Had this hopeful future been the case when I was in school, I might have become a physicist.

But because my ability in math was based on time, not actual ability, I was even derided by the teacher in my precalculus class.

That being said, the Fractal of Life, in all its complexity and confusion has led me here, and actually anywhere is really okay. It is the journey, and feeling it, that matters.

At some point maybe the world education system will realize that there is a reason Finland’s education system (wherein children are not given homework and are allowed freedom after only three hours of school) has been top-rated worldwide. Maybe they will see that rather than trying to control and test what has been literally crammed into delicate grey matter, it is ultimately better to allow our infinitely more-intelligent-than-us yet extremely naive children to explore their world. After all it is theirs, and they will all tell you their concerns for the future, which are very real… Actually, there may be a correlation with the education system and the fact that Finland is also famous for its social support and peace in its society. It is consistently rated one of the top happiest countries on Earth according to the Happiness Index.

But it may take destroying all we have for reasons included in the Seven Deadly Sins (there is a reason they are called that), before we change our idiotic ways from control and fear of the unknown, to trusting and allowing guided growth. In that healthy future, people might choose very different careers. They might choose happiness instead of money, an in doing so really be alright financially.

In fact, people would be much happier because they would have been training since a young age to follow their interests instead of what they are force-fed to think is what they have to do. In this, the overall quality of everything, from furniture to management would improve, because only those who thought that they were good at something would pursue it, and they would know it from their elementary education. 

I was once told by Dr. Fujii, the Japanese traditional garden specialist, that the reason Japanese garden trees have changed so much is this. In ancient Japan, the trees were pruned for the way they wanted to grow. This style of pruning can still be seen in Kyoto, and the most beautiful example I have ever seen is the tiny private garden in the imperial palace there.

Now they are pruned to force them into what is considered the proper form, or what is most convenient for the space. They are caricatures of what they could be, and the gardens suffer for it visually.

The trees, like the children, are being stunted, forced to fit into a mold, and not allowed to become the greatest they could be.

The real Lord of the Flies: what happened when six boys were shipwrecked for 15 months | Books | The Guardian

Perhaps there is truth in the magic of dates. On September 11, 1999 an unimaginable tragedy occurred in New York, as America woke up to the crumbling and enflamed Twin Towers.

On September 11, 1966 on the other hand, a story of warmth and humanity contradicting what has been taught in American High Schools for so long, was happening in Australia. This story reframes humanity and gives hope.

When I was in high school and junior high, almost all of the books we were forced to read were dark accounts of humanity, the evils of society and our world. The Grapes of Wrath, Of Mice and Men, and The Lord of the Flies are titles that everyone recognizes. My fellow students and I all wondered why we were subjected to a deluge of darkness at the dawn of life, and rightly so.

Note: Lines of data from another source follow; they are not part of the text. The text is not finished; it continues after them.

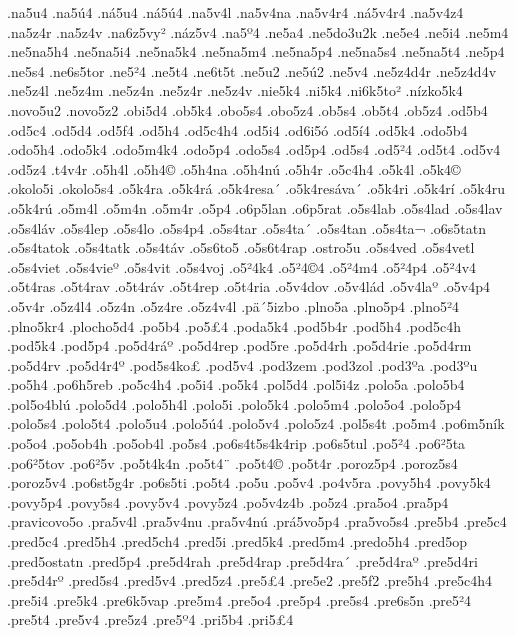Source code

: {.na5u4
.na5^^fa4
.n^^e15u4
.n^^e15^^fa4
.na5v4l
.na5v4na
.na5v4r4
.n^^e15v4r4
.na5v4z4
.na5z4r
.na5z4v
.na6z5vy^^b2
.n^^e1z5v4
.na5^^ba4
.ne5a4
.ne5do3u2k
.ne5e4
.ne5i4
.ne5m4
.ne5na5h4
.ne5na5i4
.ne5na5k4
.ne5na5m4
.ne5na5p4
.ne5na5s4
.ne5na5t4
.ne5p4
.ne5s4
.ne6s5tor
.ne5^^b24
.ne5t4
.ne6t5t
.ne5u2
.ne5^^fa2
.ne5v4
.ne5z4d4r
.ne5z4d4v
.ne5z4l
.ne5z4m
.ne5z4n
.ne5z4r
.ne5z4v
.nie5k4
.ni5k4
.ni6k5to^^b2
.n^^edzko5k4
.novo5u2
.novo5z2
.obi5d4
.ob5k4
.obo5s4
.obo5z4
.ob5s4
.ob5t4
.ob5z4
.od5b4
.od5c4
.od5d4
.od5f4
.od5h4
.od5c4h4
.od5i4
.od6i5^^f3
.od5^^ed4
.od5k4
.odo5b4
.odo5h4
.odo5k4
.odo5m4k4
.odo5p4
.odo5s4
.od5p4
.od5s4
.od5^^b24
.od5t4
.od5v4
.od5z4
.t4v4r
.o5h4l
.o5h4^^a9
.o5h4na
.o5h4n^^fa
.o5h4r
.o5c4h4
.o5k4l
.o5k4^^a9
.okolo5i
.okolo5s4
.o5k4ra
.o5k4r^^e1
.o5k4resa^^b4
.o5k4res^^e1va^^b4
.o5k4ri
.o5k4r^^ed
.o5k4ru
.o5k4r^^fa
.o5m4l
.o5m4n
.o5m4r
.o5p4
.o6p5lan
.o6p5rat
.o5s4lab
.o5s4lad
.o5s4lav
.o5s4l^^e1v
.o5s4lep
.o5s4lo
.o5s4p4
.o5s4tar
.o5s4ta^^b4
.o5s4tan
.o5s4ta^^ac
.o6s5tatn
.o5s4tatok
.o5s4tatk
.o5s4t^^e1v
.o5s6to5
.o5s6t4rap
.ostro5u
.o5s4ved
.o5s4vetl
.o5s4viet
.o5s4vie^^ba
.o5s4vit
.o5s4voj
.o5^^b24k4
.o5^^b24^^a94
.o5^^b24m4
.o5^^b24p4
.o5^^b24v4
.o5t4ras
.o5t4rav
.o5t4r^^e1v
.o5t4rep
.o5t4ria
.o5v4dov
.o5v4l^^e1d
.o5v4la^^ba
.o5v4p4
.o5v4r
.o5z4l4
.o5z4n
.o5z4re
.o5z4v4l
.p^^e4^^b45izbo
.plno5a
.plno5p4
.plno5^^b24
.plno5kr4
.plocho5d4
.po5b4
.po5^^a34
.poda5k4
.pod5b4r
.pod5h4
.pod5c4h
.pod5k4
.pod5p4
.po5d4r^^e1^^ba
.po5d4rep
.pod5re
.po5d4rh
.po5d4rie
.po5d4rm
.po5d4rv
.po5d4r4^^ba
.pod5s4ko^^a3
.pod5v4
.pod3zem
.pod3zol
.pod3^^baa
.pod3^^bau
.po5h4
.po6h5reb
.po5c4h4
.po5i4
.po5k4
.pol5d4
.pol5i4z
.polo5a
.polo5b4
.pol5o4bl^^fa
.polo5d4
.polo5h4l
.polo5i
.polo5k4
.polo5m4
.polo5o4
.polo5p4
.polo5s4
.polo5t4
.polo5u4
.polo5^^fa4
.polo5v4
.polo5z4
.pol5s4t
.po5m4
.po6m5n^^edk
.po5o4
.po5ob4h
.po5ob4l
.po5s4
.po6s4t5s4k4rip
.po6s5tul
.po5^^b24
.po6^^b25ta
.po6^^b25tov
.po6^^b25v
.po5t4k4n
.po5t4^^a8
.po5t4^^a9
.po5t4r
.poroz5p4
.poroz5s4
.poroz5v4
.po6st5g4r
.po6s5ti
.po5t4
.po5u
.po5v4
.po4v5ra
.povy5h4
.povy5k4
.povy5p4
.povy5s4
.povy5v4
.povy5z4
.po5v4z4b
.po5z4
.pra5o4
.pra5p4
.pravicovo5o
.pra5v4l
.pra5v4nu
.pra5v4n^^fa
.pr^^e15vo5p4
.pra5vo5s4
.pre5b4
.pre5c4
.pred5c4
.pred5h4
.pred5ch4
.pred5i
.pred5k4
.pred5m4
.predo5h4
.pred5op
.pred5ostatn
.pred5p4
.pre5d4rah
.pre5d4rap
.pre5d4ra^^b4
.pre5d4ra^^ba
.pre5d4ri
.pre5d4r^^ba
.pred5s4
.pred5v4
.pred5z4
.pre5^^a34
.pre5e2
.pre5f2
.pre5h4
.pre5c4h4
.pre5i4
.pre5k4
.pre6k5vap
.pre5m4
.pre5o4
.pre5p4
.pre5s4
.pre6s5n
.pre5^^b24
.pre5t4
.pre5v4
.pre5z4
.pre5^^ba4
.pri5b4
.pri5^^a34
}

Now I see this wonderful story, the true story of the Lord of the Flies, not written by a bitter drunkard, but by the true history of six boys stranded on a deserted island and how they survived for a year and a half all alone by the goodwill of their hearts, comraderie, and their sheer determination.

I have often thought that literary education stands to change. I believe it is ridiculous that our youth should be subjected to suffer through these books, when much more optimistic ones abound. And clearly, as it is proven here, that dark view of society is simply not the only truth, and certainly not the only one we should be giving our next generation. I call for a cleansing of the shelves, a reevaluation of what is important so that we can envision and create a brighter and more human future.